6.7 Waivers. No failure or delay on the part of the Purchaser in
exercising any power, right or remedy under this Agreement or the Assignment
shall operate as a waiver thereof, nor shall any single or partial exercise of
any such power, right or remedy preclude any other or further exercise thereof
or the exercise of any other power, right or remedy.
6.8 Notices. All demands, notices and communications under this
Agreement shall be in writing, personally delivered, sent by telecopier, sent
by courier or mailed by certified mail, return receipt requested, and shall be
deemed to have been given upon receipt to either party at its address shown in
the opening portion of this Agreement or at such other address as may be
designated by a party by notice to the other party.

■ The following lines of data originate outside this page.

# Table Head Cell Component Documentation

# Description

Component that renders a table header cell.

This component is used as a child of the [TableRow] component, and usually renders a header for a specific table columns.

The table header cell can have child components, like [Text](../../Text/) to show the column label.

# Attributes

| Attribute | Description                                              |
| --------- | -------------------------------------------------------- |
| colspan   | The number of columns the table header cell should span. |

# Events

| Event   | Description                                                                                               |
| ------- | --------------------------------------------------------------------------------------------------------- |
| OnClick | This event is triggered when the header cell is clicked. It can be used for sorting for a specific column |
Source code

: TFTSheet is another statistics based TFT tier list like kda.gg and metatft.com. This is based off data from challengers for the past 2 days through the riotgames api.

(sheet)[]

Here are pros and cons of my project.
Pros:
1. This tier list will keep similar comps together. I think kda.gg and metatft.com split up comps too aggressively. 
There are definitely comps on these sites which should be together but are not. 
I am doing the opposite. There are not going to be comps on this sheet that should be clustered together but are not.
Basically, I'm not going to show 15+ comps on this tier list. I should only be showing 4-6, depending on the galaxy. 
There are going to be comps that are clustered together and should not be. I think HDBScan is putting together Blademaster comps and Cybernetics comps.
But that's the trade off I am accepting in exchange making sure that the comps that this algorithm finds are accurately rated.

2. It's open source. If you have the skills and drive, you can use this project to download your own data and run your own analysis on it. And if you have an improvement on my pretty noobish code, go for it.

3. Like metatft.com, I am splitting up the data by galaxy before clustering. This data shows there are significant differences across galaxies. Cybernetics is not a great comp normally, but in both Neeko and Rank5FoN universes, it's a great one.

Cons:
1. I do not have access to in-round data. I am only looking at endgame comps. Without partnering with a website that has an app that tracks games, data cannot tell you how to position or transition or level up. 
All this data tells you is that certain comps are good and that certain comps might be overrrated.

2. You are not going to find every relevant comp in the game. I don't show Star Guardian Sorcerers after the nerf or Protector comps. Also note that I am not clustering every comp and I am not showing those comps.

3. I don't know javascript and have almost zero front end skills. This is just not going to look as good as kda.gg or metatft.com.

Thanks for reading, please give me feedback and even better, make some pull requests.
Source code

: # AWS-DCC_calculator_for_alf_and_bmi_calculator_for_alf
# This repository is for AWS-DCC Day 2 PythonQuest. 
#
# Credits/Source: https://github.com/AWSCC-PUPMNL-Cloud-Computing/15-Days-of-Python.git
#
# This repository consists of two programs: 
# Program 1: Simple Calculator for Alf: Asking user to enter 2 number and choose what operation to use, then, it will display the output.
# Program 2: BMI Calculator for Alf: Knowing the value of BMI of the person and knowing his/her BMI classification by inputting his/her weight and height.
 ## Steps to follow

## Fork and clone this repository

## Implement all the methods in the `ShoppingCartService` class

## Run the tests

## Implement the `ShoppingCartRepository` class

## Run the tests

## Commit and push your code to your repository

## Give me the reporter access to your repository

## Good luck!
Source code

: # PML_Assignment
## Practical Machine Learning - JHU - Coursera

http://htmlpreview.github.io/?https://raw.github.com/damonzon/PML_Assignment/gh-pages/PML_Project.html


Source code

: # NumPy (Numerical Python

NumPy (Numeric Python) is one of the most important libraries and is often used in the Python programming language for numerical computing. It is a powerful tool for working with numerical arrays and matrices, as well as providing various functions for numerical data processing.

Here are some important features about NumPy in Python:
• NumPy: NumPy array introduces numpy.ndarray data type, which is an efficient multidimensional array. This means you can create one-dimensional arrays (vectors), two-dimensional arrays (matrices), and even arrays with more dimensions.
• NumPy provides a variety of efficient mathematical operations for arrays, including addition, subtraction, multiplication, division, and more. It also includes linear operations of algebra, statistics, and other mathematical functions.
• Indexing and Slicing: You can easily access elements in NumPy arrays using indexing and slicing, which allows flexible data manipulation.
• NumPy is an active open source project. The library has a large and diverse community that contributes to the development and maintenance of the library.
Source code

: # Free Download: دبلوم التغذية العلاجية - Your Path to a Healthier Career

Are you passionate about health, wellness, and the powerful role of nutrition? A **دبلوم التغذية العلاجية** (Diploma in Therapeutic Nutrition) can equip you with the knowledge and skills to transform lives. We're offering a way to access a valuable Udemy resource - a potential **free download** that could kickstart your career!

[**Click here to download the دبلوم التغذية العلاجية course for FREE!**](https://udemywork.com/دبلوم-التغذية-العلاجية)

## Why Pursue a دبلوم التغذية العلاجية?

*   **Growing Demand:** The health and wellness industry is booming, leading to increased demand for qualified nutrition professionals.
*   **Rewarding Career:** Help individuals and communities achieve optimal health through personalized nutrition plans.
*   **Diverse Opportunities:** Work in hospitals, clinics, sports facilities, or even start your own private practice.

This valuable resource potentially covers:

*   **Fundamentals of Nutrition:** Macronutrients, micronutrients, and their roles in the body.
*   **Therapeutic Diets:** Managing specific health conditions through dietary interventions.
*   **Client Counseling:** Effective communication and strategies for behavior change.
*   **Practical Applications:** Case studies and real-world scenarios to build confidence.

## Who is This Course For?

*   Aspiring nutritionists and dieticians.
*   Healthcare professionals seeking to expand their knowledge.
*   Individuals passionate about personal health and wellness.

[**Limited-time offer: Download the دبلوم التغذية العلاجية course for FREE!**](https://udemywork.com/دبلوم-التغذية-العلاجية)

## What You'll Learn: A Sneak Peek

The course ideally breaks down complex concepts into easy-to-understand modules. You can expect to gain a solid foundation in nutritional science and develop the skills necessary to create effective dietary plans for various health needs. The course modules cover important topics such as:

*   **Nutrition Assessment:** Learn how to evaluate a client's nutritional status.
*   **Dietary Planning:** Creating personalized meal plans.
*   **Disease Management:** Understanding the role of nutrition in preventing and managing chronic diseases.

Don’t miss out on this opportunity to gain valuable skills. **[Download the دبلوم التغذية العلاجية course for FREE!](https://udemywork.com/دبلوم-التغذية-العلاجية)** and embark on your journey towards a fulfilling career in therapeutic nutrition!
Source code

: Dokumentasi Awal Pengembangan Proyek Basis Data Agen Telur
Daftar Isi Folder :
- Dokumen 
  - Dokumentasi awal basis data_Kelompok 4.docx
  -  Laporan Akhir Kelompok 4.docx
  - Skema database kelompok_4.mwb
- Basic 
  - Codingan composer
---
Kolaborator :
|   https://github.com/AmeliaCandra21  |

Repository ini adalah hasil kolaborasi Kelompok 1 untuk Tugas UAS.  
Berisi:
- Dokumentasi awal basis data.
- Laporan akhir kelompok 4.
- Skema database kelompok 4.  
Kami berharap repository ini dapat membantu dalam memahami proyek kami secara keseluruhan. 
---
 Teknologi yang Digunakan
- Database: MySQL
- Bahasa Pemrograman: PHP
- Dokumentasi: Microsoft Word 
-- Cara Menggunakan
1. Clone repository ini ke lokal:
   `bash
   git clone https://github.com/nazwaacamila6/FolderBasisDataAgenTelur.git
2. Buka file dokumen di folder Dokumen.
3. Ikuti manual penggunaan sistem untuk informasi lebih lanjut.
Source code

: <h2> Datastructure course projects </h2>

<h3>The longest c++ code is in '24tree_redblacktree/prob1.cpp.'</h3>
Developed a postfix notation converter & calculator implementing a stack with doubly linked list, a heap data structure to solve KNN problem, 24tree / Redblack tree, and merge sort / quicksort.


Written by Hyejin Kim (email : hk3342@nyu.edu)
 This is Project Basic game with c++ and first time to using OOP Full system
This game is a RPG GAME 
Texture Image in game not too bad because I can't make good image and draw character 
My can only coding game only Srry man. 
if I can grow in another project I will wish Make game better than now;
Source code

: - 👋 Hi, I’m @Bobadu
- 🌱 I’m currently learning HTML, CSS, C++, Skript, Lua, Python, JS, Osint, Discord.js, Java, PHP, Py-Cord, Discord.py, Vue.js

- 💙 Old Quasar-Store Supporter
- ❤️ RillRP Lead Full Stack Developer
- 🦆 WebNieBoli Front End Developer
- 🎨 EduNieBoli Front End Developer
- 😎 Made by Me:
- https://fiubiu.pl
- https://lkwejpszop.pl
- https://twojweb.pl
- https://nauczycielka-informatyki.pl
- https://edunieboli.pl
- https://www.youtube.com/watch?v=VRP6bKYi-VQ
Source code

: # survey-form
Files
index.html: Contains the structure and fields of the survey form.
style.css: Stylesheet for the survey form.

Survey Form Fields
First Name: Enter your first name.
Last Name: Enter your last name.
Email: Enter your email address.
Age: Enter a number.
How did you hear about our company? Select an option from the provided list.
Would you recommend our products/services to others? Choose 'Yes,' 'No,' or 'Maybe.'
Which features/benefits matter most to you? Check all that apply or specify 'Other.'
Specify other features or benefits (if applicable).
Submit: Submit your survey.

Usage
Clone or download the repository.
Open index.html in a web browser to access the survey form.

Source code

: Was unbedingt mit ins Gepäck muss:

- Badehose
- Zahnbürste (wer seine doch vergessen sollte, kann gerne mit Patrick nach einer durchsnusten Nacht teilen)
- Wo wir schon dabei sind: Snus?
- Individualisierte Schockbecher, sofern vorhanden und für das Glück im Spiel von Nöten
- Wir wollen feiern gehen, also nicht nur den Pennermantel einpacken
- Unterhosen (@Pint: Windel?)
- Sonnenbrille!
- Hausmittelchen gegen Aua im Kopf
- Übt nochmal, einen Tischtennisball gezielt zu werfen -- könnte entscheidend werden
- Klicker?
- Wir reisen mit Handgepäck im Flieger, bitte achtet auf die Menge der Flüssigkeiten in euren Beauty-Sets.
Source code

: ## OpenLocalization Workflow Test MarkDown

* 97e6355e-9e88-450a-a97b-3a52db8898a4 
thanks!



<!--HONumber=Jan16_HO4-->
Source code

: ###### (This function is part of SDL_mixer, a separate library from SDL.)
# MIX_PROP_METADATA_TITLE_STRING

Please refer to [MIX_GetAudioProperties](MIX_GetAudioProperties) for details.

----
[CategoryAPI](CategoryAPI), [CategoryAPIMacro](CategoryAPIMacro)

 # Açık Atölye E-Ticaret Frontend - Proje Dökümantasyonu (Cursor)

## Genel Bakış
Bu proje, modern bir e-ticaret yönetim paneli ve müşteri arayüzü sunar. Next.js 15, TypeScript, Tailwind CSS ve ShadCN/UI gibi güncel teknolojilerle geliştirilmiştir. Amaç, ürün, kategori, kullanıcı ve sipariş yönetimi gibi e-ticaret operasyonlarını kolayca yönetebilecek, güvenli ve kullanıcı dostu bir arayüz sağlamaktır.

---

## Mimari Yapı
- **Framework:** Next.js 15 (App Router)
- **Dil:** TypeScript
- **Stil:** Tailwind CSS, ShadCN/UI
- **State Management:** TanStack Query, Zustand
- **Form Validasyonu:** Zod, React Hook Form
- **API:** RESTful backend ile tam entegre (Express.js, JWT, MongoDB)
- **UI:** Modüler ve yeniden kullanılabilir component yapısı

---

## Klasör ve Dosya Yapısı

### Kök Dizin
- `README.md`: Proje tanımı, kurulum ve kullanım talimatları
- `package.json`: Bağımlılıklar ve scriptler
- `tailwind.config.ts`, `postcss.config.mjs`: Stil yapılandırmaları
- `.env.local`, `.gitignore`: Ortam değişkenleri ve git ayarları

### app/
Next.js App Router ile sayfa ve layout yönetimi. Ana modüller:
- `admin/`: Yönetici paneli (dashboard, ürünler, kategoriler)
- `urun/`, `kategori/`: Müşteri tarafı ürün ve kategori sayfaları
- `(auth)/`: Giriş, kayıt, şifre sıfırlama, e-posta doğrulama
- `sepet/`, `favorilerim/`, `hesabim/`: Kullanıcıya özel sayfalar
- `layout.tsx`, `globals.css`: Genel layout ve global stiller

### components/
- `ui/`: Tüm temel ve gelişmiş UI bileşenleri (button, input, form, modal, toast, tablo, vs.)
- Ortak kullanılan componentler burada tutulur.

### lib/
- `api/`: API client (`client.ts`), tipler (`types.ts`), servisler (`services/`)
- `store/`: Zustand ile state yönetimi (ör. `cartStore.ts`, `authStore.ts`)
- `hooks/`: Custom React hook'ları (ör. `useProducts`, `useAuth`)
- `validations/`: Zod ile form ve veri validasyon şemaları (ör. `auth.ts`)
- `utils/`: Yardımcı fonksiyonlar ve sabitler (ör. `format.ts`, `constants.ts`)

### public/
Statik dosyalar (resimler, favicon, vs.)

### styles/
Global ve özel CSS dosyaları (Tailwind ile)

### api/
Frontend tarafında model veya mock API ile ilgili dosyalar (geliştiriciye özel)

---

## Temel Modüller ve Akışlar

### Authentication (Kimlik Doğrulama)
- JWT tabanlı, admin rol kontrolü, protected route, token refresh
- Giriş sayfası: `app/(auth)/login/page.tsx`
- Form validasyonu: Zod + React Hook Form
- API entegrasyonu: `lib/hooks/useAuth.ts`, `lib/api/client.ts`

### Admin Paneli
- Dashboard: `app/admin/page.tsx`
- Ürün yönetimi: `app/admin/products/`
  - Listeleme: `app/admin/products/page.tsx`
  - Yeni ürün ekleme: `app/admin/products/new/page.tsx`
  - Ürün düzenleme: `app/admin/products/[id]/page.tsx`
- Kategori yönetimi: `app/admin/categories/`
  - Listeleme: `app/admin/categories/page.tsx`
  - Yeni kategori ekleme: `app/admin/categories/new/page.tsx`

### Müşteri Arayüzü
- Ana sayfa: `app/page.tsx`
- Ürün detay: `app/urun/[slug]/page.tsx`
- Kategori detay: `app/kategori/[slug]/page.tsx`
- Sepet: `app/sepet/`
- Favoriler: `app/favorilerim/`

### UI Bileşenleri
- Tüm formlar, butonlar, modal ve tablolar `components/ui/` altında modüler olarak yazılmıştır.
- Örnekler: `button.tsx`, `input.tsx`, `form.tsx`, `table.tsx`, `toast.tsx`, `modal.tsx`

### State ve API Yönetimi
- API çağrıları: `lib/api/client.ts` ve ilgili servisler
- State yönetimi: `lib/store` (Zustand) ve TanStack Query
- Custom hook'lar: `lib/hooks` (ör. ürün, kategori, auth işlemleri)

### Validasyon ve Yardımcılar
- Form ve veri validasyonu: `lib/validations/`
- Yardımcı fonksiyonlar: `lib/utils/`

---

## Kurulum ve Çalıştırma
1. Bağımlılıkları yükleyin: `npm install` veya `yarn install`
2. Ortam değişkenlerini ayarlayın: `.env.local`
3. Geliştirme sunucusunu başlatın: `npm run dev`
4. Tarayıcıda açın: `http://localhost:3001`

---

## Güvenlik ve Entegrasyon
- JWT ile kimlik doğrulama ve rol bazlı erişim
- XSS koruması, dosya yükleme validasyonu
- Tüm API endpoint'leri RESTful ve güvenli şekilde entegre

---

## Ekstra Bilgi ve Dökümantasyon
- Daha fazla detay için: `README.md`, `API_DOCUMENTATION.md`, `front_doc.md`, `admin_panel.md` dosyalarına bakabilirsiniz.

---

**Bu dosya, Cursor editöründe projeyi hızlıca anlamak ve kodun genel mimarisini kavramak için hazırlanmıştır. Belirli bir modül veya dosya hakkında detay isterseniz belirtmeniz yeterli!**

6.9 Costs and Expenses. The Seller will pay all expenses incident
to the performance of its obligations under this Agreement and the Seller
agrees to pay all reasonable out-of-pocket costs and expenses of the Purchaser,
excluding fees and expenses of counsel, in connection with the perfection as
against third parties of the Purchaser's right, title and interest in and to
the Receivables and the enforcement of any obligation of the Seller hereunder.
6.10 Confidential Information. The Purchaser agrees that it will
neither use nor disclose to any person the names and addresses of the Obligors,
except in connection with the performance by the Purchaser of its obligations,
or the enforcement of the Purchaser's rights, under this Agreement, the
Receivables or the Pooling and Servicing Agreement or as required by law.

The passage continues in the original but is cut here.